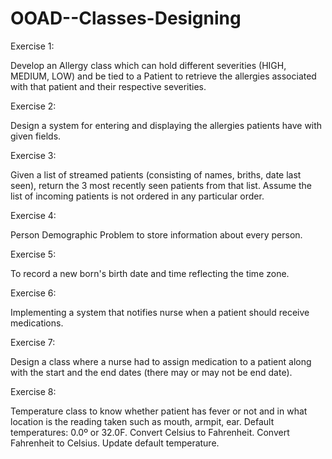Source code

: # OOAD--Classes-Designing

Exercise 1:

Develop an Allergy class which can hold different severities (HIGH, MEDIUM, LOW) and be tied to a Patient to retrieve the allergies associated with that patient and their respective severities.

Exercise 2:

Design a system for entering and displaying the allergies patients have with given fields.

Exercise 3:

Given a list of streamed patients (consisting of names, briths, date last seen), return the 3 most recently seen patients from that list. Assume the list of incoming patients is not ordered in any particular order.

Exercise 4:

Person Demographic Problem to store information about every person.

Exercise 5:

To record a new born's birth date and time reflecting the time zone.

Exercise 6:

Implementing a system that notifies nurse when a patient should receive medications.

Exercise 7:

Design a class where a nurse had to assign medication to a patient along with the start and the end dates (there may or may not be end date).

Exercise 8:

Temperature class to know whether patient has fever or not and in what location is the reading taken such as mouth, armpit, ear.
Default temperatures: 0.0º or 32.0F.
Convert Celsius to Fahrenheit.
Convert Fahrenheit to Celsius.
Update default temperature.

===============

Exercise instructions =
Reproduce, exactly and in full, the lines from the one that contains "Design a class" to the end of the material.

Answer box =
Design a class where a nurse had to assign medication to a patient along with the start and the end dates (there may or may not be end date).

Exercise 8:

Temperature class to know whether patient has fever or not and in what location is the reading taken such as mouth, armpit, ear.
Default temperatures: 0.0º or 32.0F.
Convert Celsius to Fahrenheit.
Convert Fahrenheit to Celsius.
Update default temperature.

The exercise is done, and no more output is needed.